How the Canyon Became Grand: A Short History, by Stephen J. Pyne (Viking, $25). Until a century and a half ago, no one much cared about the Grand Canyon. Native Americans avoided it. Spanish conquistadors who “discovered” it in 1540 were indifferent. And in 1858, an Army Corps of Engineers expedition reported that “the
region is, of course, altogether valueless. It can be approached only from the south, and after entering it there is nothing to do but leave. Ours has been the first, and will doubtless be the last, party of whites to visit this profitless locality.” But by 1900, the profitless locality had evolved into a burgeoning tourist destination and a powerful symbol of American wilderness.

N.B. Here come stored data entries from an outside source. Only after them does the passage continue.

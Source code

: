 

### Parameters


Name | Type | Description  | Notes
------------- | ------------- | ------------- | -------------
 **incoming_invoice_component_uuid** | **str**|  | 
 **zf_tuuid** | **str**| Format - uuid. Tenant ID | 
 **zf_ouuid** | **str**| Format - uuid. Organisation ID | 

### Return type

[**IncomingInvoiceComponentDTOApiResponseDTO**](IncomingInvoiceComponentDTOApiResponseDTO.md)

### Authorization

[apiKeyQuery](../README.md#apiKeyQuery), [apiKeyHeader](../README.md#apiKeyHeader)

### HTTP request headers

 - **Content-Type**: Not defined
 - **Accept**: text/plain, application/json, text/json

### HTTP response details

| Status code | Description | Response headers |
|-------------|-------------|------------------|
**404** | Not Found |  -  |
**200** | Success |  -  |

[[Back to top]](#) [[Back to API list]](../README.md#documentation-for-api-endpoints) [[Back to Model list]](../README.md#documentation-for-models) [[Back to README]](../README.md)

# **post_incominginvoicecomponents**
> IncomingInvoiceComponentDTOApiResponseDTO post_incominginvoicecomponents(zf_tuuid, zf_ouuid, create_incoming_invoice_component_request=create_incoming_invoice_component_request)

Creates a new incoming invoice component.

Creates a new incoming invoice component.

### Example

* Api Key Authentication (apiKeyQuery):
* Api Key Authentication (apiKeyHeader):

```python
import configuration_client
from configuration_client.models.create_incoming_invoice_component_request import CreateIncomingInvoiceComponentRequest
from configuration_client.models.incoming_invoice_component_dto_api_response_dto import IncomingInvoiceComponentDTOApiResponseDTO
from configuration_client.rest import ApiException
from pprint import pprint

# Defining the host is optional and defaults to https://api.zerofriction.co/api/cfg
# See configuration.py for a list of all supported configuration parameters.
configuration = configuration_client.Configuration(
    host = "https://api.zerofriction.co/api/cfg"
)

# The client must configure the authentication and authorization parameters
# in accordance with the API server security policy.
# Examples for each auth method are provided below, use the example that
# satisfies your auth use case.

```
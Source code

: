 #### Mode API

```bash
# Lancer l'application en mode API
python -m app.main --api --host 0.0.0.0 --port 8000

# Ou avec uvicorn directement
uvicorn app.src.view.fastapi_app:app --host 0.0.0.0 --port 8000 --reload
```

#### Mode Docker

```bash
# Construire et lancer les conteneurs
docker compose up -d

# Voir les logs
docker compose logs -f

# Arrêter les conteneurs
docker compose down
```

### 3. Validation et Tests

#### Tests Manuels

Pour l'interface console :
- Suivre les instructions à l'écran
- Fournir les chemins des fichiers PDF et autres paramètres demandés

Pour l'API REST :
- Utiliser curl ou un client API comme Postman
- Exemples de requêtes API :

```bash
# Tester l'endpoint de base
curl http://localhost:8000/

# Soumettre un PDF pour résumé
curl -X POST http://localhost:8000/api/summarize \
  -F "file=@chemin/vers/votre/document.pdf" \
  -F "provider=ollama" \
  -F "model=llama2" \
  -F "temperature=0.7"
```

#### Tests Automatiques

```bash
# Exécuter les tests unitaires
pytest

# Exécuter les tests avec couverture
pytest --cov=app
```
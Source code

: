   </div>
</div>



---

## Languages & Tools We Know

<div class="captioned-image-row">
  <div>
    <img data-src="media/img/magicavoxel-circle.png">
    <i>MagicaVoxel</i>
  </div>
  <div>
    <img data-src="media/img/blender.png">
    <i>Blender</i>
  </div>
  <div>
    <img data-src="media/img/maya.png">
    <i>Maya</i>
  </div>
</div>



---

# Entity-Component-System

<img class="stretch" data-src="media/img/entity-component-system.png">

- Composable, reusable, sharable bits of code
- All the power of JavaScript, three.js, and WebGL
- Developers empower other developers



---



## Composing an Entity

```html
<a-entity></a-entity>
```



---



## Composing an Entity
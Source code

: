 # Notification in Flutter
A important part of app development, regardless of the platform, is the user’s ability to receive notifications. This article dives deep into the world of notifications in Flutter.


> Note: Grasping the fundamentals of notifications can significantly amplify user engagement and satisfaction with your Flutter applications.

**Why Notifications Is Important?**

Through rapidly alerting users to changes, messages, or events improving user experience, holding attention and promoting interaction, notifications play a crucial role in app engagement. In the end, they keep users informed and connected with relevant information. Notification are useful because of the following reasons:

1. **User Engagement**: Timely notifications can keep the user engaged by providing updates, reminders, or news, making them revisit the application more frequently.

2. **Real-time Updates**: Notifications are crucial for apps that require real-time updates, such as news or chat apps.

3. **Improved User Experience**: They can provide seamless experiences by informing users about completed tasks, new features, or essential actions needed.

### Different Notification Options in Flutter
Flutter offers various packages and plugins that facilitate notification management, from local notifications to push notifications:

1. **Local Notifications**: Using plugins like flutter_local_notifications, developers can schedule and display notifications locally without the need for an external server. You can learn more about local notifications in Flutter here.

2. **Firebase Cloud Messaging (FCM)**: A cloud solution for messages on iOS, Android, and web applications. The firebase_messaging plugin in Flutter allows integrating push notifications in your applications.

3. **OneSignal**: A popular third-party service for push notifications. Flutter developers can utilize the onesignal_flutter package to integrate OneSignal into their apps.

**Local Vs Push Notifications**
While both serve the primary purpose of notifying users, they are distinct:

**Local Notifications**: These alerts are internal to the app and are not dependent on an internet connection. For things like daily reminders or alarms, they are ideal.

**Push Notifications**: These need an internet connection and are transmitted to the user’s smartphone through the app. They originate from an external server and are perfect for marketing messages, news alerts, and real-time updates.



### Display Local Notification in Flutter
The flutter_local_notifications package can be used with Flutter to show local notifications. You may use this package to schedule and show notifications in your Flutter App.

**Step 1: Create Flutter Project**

How that attitude changed is the crux of a new book by noted environmental historian Stephen J. Pyne. Though he occasionally lapses into academic language, Pyne’s thoughtfully conceived thesis is clear: Context is everything. Before geologists such as Clarence Dutton surveyed the Canyon in the 1880s, Pyne argues, there was no scientific apparatus for understanding this unusual
landscape. Nor was there a cultural apparatus, at least not until painter Thomas Moran and explorer John Wesley Powell — who in 1869 became the first to raft the Colorado — publicly lauded the Canyon’s beauty. And it wasn’t until twentieth-century writers such as Wallace Stegner and Joseph Wood Krutch bemoaned the river’s proposed damming that we began to view the
Canyon as a priceless resource that could be thoughtlessly ruined. Thus art, science, and advocacy made the spectacle fathomable and, ultimately, grand. “A Canyon panorama was not a confusion of lithic shapes and an empty sky,” writes Pyne. “It told a story; it had a structure by which the mind could organize the eye.”
Available at Amazon.com

Seeing and Believing: How the Telescope Opened Our Eyes and Minds to the Heavens, by Richard Panek (Viking, $22). In November 1609, in a garden in Padua, Italy, a mathematics professor turned a spyglass to the night sky. Using two disks of glass and a crudely fashioned lead tube, Galileo Galilei peered at mountains on
the Moon — and in that instant, our universe expanded. The telescope, claims Richard Panek in this engaging new book, was the first instrument to extend the human senses, and in doing so it challenged our religious beliefs and the scope of our imaginations. Focusing on the celestial uses of Galileo’s invention, Panek (who writes about Hawaii’s Mauna Kea observatories in this
issue) offers short biographies of crucial figures in its development. We learn of Polish astronomer Johannes Hevelius, who built an observation room on the roof of his house and in 1647 published the first atlas of the Moon’s surface. Then there was Depression-era astrophysicist George Ellery Hale, so intent on unraveling the mysteries of the heavens that he suffered from
periodic “nervous breaks” and spent much of his later life in sanatoriums. Today’s astronomers, it seems, are better off — comfortably ensconced at computer terminals while data is beamed in from the giant Hubble telescope. Nonetheless, even with the most complex and modern of scopes, there are still obstacles that restrict our view. “It turned out,” concludes Panek, “that
the instrument came with its own inherent set of limitations, not on what to expect or where to look, but on how to look.”